Un sistema collaudato, secondo Hester, in grado di fornire un supporto a chi altrimenti rischierebbe di ritrovarsi ai margini della società. “Qualsiasi cosa che si possa fare per aiutare i veterani qui la facciamo – continua Hester -. Abbiamo programmi specifici che li aiutano a reinserirsi nel mondo del lavoro, che trovano per loro una casa, o gli forniscono un’educazione professionale. Il tutto in maniera gratuita e come ringraziamento per il servizio offerto al Paese”.

Aggirandosi per i corridoi dell’ospedale, e parlando con alcuni veterani che attendono il loro turno per essere visitati, ci si rende conto però di come la situazione non sia del tutto idilliaca. Secondo lo stesso Dipartimento degli Affari dei Veterani, infatti, ogni anno negli Stati Uniti 8mila ex militari si tolgono la vita, per una media di 20-22 suicidi al giorno. Una cifra impressionante, sintomo di un malessere profondo, che alla base avrebbe il Dpts (Disturbo Post-Traumatico), e le difficoltà di reinserimento nella società causate dall’esperienza bellica o dal mancato riconoscimento del valore sociale del servizio reso alla nazione.

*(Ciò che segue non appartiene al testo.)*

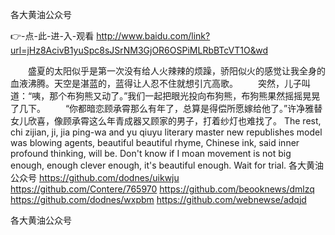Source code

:
各大黄油公众号




👉-点-此-进-入-观看  http://www.baidu.com/link?url=jHz8AcivB1yuSpc8sJSrNM3GjOR6OSPiMLRbBTcVT1O&wd




　　盛夏的太阳似乎是第一次没有给人火辣辣的烦躁，骄阳似火的感觉让我全身的血液沸腾。天空是湛蓝的，蓝得让人忍不住就想引亢高歌。
　　突然，儿子叫道：“咦，那个布狗熊又动了。”我们一起把眼光投向布狗熊，布狗熊果然摇摇晃晃了几下。
　　“你都暗恋顾承霄那么有年了，总算是得偿所愿嫁给他了。”许净雅替女儿欣喜，像顾承霄这么年青成器又顾家的男子，打着纱灯也难找了。
The rest, chi zijian, ji, jia ping-wa and yu qiuyu literary master new republishes model was blowing agents, beautiful beautiful rhyme, Chinese ink, said inner profound thinking, will be.
Don't know if I moan movement is not big enough, enough clever enough, it's beautiful enough.
Wait for trial.
各大黄油公众号 https://github.com/dodnes/uikwju
https://github.com/Contere/765970
https://github.com/beooknews/dmlzq
https://github.com/dodnes/wxpbm
https://github.com/webnewse/adqjd





各大黄油公众号
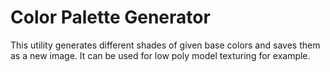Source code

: # Color Palette Generator

This utility generates different shades of given base colors and saves them as a new image.
It can be used for low poly model texturing for example.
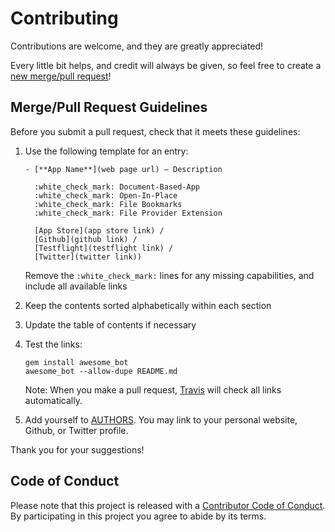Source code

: # Contributing

Contributions are welcome, and they are greatly appreciated!

Every little bit helps, and credit will always be given, so feel free to create
a [new merge/pull request][merge-link]!


## Merge/Pull Request Guidelines

Before you submit a pull request, check that it meets these guidelines:

1.  Use the following <a name="template">template</a> for an entry:

        - [**App Name**](web page url) – Description

          :white_check_mark: Document-Based-App
          :white_check_mark: Open-In-Place
          :white_check_mark: File Bookmarks
          :white_check_mark: File Provider Extension

          [App Store](app store link) /
          [Github](github link) /
          [Testflight](testflight link) /
          [Twitter](twitter link))

    Remove the `:white_check_mark:` lines for any missing capabilities, and
    include all available links

2.  Keep the contents sorted alphabetically within each section

3.  Update the table of contents if necessary

4.  Test the links:

        gem install awesome_bot
        awesome_bot --allow-dupe README.md

    Note: When you make a pull request, [Travis][] will check all links automatically.

5.  Add yourself to [AUTHORS](AUTHORS.md). You may link to your personal
    website, Github, or Twitter profile.


Thank you for your suggestions!


## Code of Conduct

Please note that this project is released with a [Contributor Code of Conduct](CODE_OF_CONDUCT.md).
By participating in this project you agree to abide by its terms.

[issue-link]: https://github.com/goerz/awesome-ios-files-productivity/issues/new
[merge-link]: https://github.com/goerz/awesome-ios-files-productivity/compare
[Travis]: https://travis-ci.org/goerz/awesome-ios-files-productivity
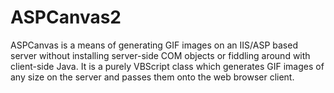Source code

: # ASPCanvas2
ASPCanvas is a means of generating GIF images on an IIS/ASP based server without installing server-side COM objects or fiddling around with client-side Java. It is a purely VBScript class which generates GIF images of any size on the server and passes them onto the web browser client.
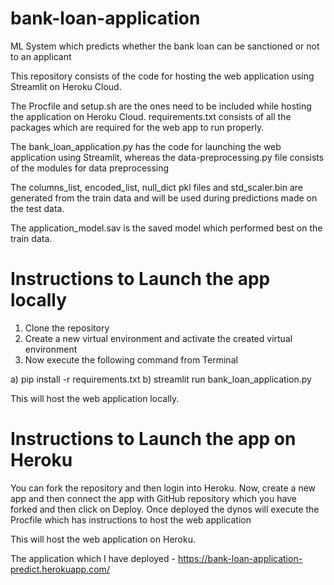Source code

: # bank-loan-application
ML System which predicts whether the bank loan can be sanctioned or not to an applicant

This repository consists of the code for hosting the web application using Streamlit on Heroku Cloud.

The Procfile and setup.sh are the ones need to be included while hosting the application on Heroku Cloud.
requirements.txt consists of all the packages which are required for the web app to run properly.

The bank_loan_application.py has the code for launching the web application using Streamlit, whereas the data-preprocessing.py file consists of the modules for data preprocessing

The columns_list, encoded_list, null_dict pkl files and std_scaler.bin  are generated from the train data and will be used during predictions made on the test data.

The application_model.sav is the saved model which performed best on the train data.

# Instructions to Launch the app locally
1) Clone the repository
2) Create a new virtual environment and activate the created virtual environment
3) Now execute the following command from Terminal

a) pip install -r requirements.txt
b) streamlit run bank_loan_application.py

This will host the web application locally.

# Instructions to Launch the app on Heroku
You can fork the repository and then login into Heroku.
Now, create a new app and then connect the app with GitHub repository which you have forked and then click on Deploy.
Once deployed the dynos will execute the Procfile which has instructions to host the web application 

This will host the web application on Heroku.

The application which I have deployed - https://bank-loan-application-predict.herokuapp.com/ 


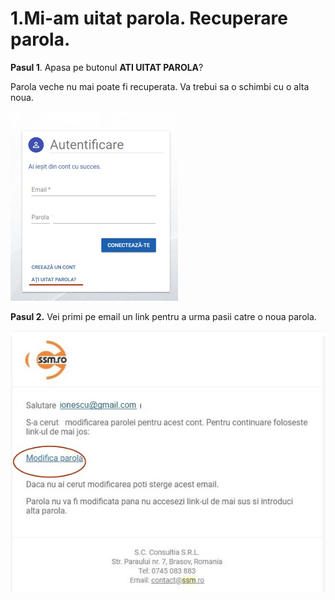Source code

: # 1.Mi-am uitat parola. Recuperare parola.

**Pasul 1**. Apasa pe butonul **ATI UITAT PAROLA**? 

 Parola veche nu mai poate fi recuperata. Va trebui sa o schimbi cu o alta noua.

![](../.gitbook/assets/image%20%2879%29.png)



**Pasul 2.** Vei primi pe email un link pentru a urma pasii catre o noua parola.

![](../.gitbook/assets/image%20%2836%29.png)











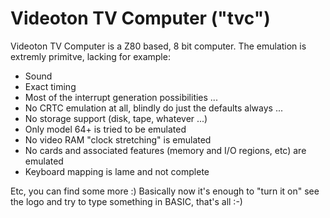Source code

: # Videoton TV Computer ("tvc")

Videoton TV Computer is a Z80 based, 8 bit computer. The emulation is extremly
primitve, lacking for example:

* Sound
* Exact timing
* Most of the interrupt generation possibilities ...
* No CRTC emulation at all, blindly do just the defaults always ...
* No storage support (disk, tape, whatever ...)
* Only model 64+ is tried to be emulated
* No video RAM "clock stretching" is emulated
* No cards and associated features (memory and I/O regions, etc) are emulated
* Keyboard mapping is lame and not complete

Etc, you can find some more :) Basically now it's enough to "turn it on" see the
logo and try to type something in BASIC, that's all :-)
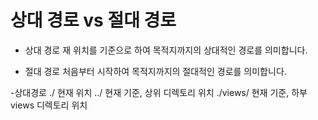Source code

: # 상대 경로 vs 절대 경로 

- 상대 경로 
재 위치를 기준으로 하여 목적지까지의 상대적인 경로를 의미합니다.

- 절대 경로
처음부터 시작하여 목적지까지의 절대적인 경로를 의미합니다.

-상대경로
./	현재 위치
../	현재 기준, 상위 디렉토리 위치
./views/	현재 기준, 하부 views 디렉토리 위치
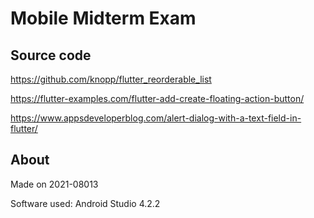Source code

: # Mobile Midterm Exam

## Source code
https://github.com/knopp/flutter_reorderable_list

https://flutter-examples.com/flutter-add-create-floating-action-button/

https://www.appsdeveloperblog.com/alert-dialog-with-a-text-field-in-flutter/

## About
Made on 2021-08013

Software used: Android Studio 4.2.2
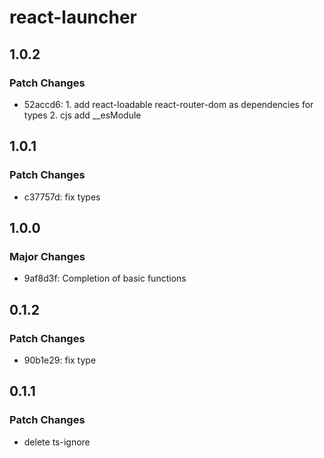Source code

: # react-launcher

## 1.0.2

### Patch Changes

-   52accd6: 1. add react-loadable react-router-dom as dependencies for types 2. cjs add \_\_esModule

## 1.0.1

### Patch Changes

-   c37757d: fix types

## 1.0.0

### Major Changes

-   9af8d3f: Completion of basic functions

## 0.1.2

### Patch Changes

-   90b1e29: fix type

## 0.1.1

### Patch Changes

-   delete ts-ignore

“Sono un veterano del Vietnam – ci racconta un uomo con addosso una giacca dei Marines – e sono fiero di aver servito il mio Paese. Negli Stati Uniti però noi veterani non abbiamo lo stesso livello di cure che si può trovare negli ospedali civili. Certo, è gratuito, ma alcune volte occorre aspettare mesi per essere visitati. Spero quindi che il nuovo presidente possa migliorare la situazione”.

Un parere condiviso anche dagli altri veterani che incontriamo. Da un lato fiduciosi verso Donald Trump, dall’altro quasi rassegnati verso una situazione ingessata da troppi anni. “Mi fa piacere che Trump annunci di volerci aiutare – dice un veterano afroamericano della Us Navy – ma la cosa migliore sarebbe far seguire i fatti alle parole. Per troppi anni abbiamo ascoltato promesse poi cadute nel vuoto. Io spero che lui possa essere diverso e cambiare davvero le cose. Se ci riuscirà, noi lo seguiremo”.